Green growth through carbon trading

Rwanda is one of fastest growing economy in Africa and has had a stable rate of economic growth since 2010. The country has strong commitment to achieve sustainable economic growth through guided resources exploitation and environmental protection.
Renewable energy sources support sustainable development. / File.
Renewable energy sources support sustainable development. / File.

Rwanda is one of fastest growing economy in Africa and has had a stable rate of economic growth since 2010. The country has strong commitment to achieve sustainable economic growth through guided resources exploitation and environmental protection. To achieve sustainable development, Rwanda has developed a green growth strategy with reliance on harnessing renewable sources of energy.

Its second Economic Development for Poverty Reduction Strategy (EDPRS II) pursues a ‘green economy’ approach to economic transformation, with a focus on green urbanisation and green innovation in public and private industry, including the promotion of affordable and green housing.

Green growth is a sustainable development strategy, which reduces countries’ dependence on scarce non-renewable resources and helps them to fight global warming and adverse climatic changes.

The United Nations Framework Convention on Climate Change (UNFCC) through international conventions, like Kyoto Protocol, tried to put a cap on carbon emission reduction among member countries. Though this cap is voluntary for developing countries as they are still low on carbon emission but through Clean Development Mechanism (CDM) they could use this as source of income-generation and sustainable growth.

The Paris agreement on Climate Change and Kyoto Protocol share same goal. The Paris agreement was signed by 195 countries, including Rwanda, Kenya, Uganda and other African countries. African countries. However, many developing countries are in dilemma of choosing a path between high development with carbon emission or sustainable development with clean energy technology. The Kyoto Protocol offers carbon trading mechanism through the Clean Development Mechanism, where developed countries can purchase reductions generated by emission- reduction projects in developing countries. This is done through carbon trading.

Globally, many countries are taking advantage by trading in carbon credits. In the US, there are two types of tradable carbon credits, Renewable Energy Certificates (RECs or “green tags”) and credits on the Chicago Climate Exchange (CCX). Firms earn these credits by reducing their carbon emissions beyond established goals. After the credits have been earned, they can be sold, either to firms that haven’t met their carbon reduction goals or to offset buyers.

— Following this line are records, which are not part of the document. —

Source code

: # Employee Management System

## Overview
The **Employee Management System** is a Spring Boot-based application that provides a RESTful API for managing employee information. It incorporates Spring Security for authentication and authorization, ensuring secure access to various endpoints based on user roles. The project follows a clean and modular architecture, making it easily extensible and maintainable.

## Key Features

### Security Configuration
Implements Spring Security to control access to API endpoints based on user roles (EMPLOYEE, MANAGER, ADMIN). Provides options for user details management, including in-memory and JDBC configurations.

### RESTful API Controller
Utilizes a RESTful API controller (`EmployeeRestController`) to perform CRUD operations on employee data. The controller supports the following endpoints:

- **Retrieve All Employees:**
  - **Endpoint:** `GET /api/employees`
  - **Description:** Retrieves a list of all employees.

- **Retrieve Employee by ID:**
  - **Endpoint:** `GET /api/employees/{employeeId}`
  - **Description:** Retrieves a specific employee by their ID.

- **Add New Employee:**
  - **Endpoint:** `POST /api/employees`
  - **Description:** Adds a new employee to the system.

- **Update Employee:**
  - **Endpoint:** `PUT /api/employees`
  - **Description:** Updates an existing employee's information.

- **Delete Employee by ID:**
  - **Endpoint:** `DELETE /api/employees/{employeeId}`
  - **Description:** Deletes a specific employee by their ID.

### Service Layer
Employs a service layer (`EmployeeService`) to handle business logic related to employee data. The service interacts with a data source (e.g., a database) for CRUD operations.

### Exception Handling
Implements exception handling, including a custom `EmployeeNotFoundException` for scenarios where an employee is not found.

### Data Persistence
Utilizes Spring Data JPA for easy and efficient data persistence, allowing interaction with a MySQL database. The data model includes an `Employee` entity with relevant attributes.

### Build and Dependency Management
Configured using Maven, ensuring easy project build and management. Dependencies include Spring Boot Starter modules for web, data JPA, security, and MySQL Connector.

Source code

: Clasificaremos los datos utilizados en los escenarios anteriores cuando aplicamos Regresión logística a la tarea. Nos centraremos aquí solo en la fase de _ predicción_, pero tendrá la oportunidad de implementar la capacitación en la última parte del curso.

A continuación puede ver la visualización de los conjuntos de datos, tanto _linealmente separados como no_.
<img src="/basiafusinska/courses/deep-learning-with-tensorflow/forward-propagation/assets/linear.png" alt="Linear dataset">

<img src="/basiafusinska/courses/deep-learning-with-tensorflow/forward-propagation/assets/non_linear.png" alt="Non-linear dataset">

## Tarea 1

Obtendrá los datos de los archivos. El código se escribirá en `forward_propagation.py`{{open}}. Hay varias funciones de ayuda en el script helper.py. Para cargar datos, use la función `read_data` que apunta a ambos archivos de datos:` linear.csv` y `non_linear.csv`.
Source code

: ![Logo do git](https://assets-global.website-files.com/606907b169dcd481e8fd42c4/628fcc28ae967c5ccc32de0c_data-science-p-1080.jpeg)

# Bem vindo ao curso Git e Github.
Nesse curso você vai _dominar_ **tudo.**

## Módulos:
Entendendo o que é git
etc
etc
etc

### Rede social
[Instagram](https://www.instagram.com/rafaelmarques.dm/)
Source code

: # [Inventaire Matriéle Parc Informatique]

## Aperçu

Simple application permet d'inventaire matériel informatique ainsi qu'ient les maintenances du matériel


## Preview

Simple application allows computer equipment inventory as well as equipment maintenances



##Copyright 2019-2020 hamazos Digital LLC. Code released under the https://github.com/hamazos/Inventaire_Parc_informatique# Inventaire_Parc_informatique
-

The European Union (EU) and China are leaders in terms of carbon trading. The EU’s carbon trading scheme is the biggest initiative to date. China has been running eight pilots, and is creating a national trading system, which is set to become the largest in the world.

Globally, more than 40 countries and 25 sub-national governments have implemented a price on carbon. Presently, not only the public sector is investing carbon reduction initiatives, but even the private sector is actively participating and realising benefits of carbon reduction.

Carbon trading in Africa

Africa’s development priorities are to enhance people’s livelihood, ensure security and increase economic prosperity. And carbon trading in Africa is an approach to green growth, and means for addressing existing and emerging environmental challenges without locking into pathways that deplete the continent’s natural capital and leave economies and livelihoods more vulnerable to climate change.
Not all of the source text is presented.